Unable to reach inside the volcano itself, volcanologists believe these precursor earthquakes are caused by a phenomenon known as stick-slip behavior. Imagine dragging a heavy box along a rugged surface by an elastic cord – as you pull, the cord stretches, but the box does not move until the cord reaches a certain level of tension, after which the box suddenly jerks free and moves. To force the box further, this process would be repeated.
The same motion could be happening inside the volcano, with the magma rising from the depths pushing the volcanic plug up in these stutter steps, moving it by perhaps less than 0.5 centimeters each time.
The Yekaterinburg team decided to test a mathematical model of this stick-slip motion, but also added another factor – outside noise projected onto the volcano.
What they found was revealing – not only did the noise contribute to the oscillations, but relatively small sound waves could produce a disproportionate destabilizing effect, with the volcano seeming to dance to the beat of the white noise coming in from outside.
The team now hopes to apply their findings in a practical area – forecasting eruptions, by understanding the mechanisms within volcanoes. They admit, however, there are still too many variables to be able to use mathematical models like theirs to predict real eruptions.

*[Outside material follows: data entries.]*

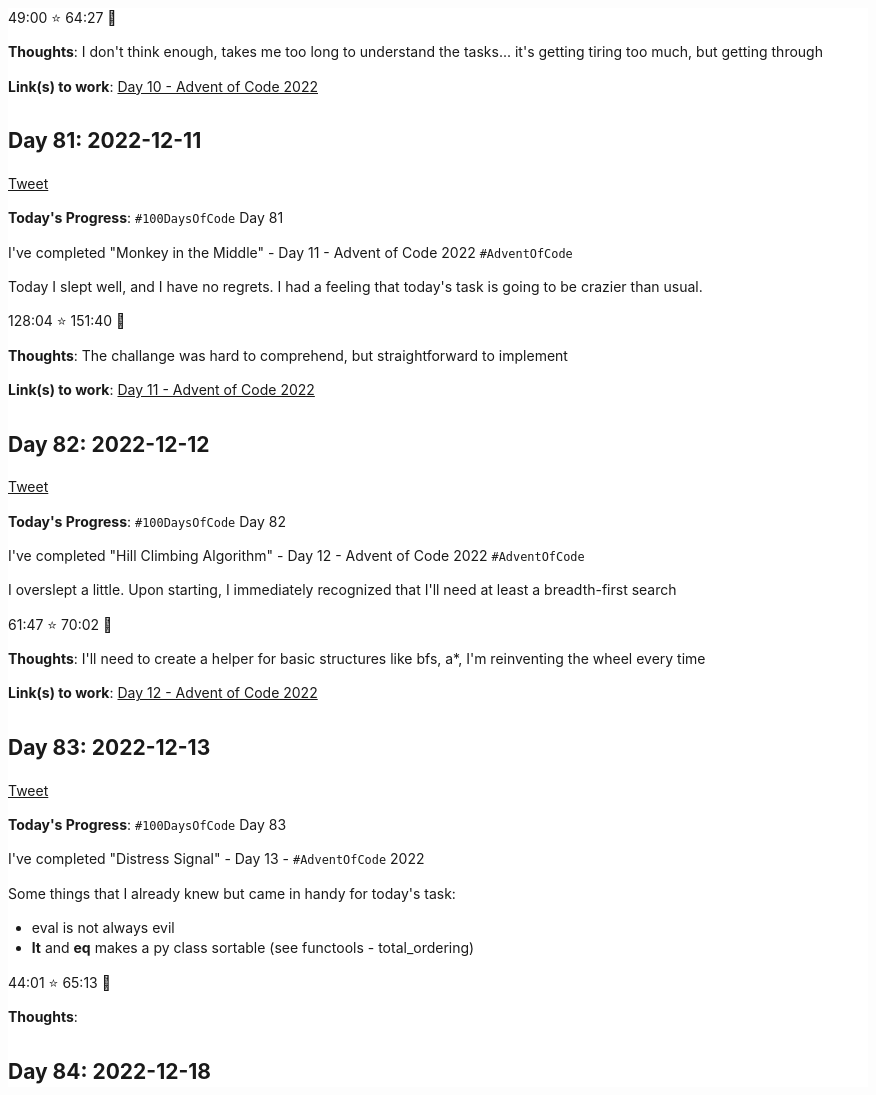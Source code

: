49:00 ⭐️  64:27 🌟

**Thoughts**: I don't think enough, takes me too long to understand the tasks... it's getting tiring too much, but getting through

**Link(s) to work**: [Day 10 - Advent of Code 2022](https://adventofcode.com/2022/day/10)

## Day 81: 2022-12-11

[Tweet](https://twitter.com/BudavariMatyas/status/1601862581899116544)

**Today's Progress**: `#100DaysOfCode` Day 81

I've completed "Monkey in the Middle" - Day 11 - Advent of Code 2022 `#AdventOfCode`

Today I slept well, and I have no regrets. I had a feeling that today's task is going to be crazier than usual.

128:04 ⭐️  151:40 🌟

**Thoughts**: The challange was hard to comprehend, but straightforward to implement

**Link(s) to work**: [Day 11 - Advent of Code 2022](https://adventofcode.com/2022/day/11)

## Day 82: 2022-12-12

[Tweet](https://twitter.com/BudavariMatyas/status/1602193757448929280)

**Today's Progress**: `#100DaysOfCode` Day 82

I've completed "Hill Climbing Algorithm" - Day 12 - Advent of Code 2022 `#AdventOfCode`

I overslept a little. Upon starting, I immediately recognized that I'll need at least a breadth-first search

61:47 ⭐️  70:02 🌟

**Thoughts**: I'll need to create a helper for basic structures like bfs, a*, I'm reinventing the wheel every time

**Link(s) to work**: [Day 12 - Advent of Code 2022](https://adventofcode.com/2022/day/12)

## Day 83: 2022-12-13

[Tweet](https://twitter.com/BudavariMatyas/status/1602551955657818112)

**Today's Progress**: `#100DaysOfCode` Day 83

I've completed "Distress Signal" - Day 13 - `#AdventOfCode` 2022

Some things that I already knew but came in handy for today's task:

- eval is not always evil
- __lt__ and __eq__ makes a py class sortable (see functools - total_ordering)

44:01 ⭐️  65:13 🌟

**Thoughts**:

## Day 84: 2022-12-18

“Predicting when, where and how volcanic eruptions will happen is likely to remain empirical. That is, until it is possible to improve the modeling of their dynamics. The challenge of such models is that the volcanic eruption dynamics are very complex, involving simultaneous unrelated processes and offering a variety of possible scenarios,” the Yekaterinburg volcanologists said in their statement.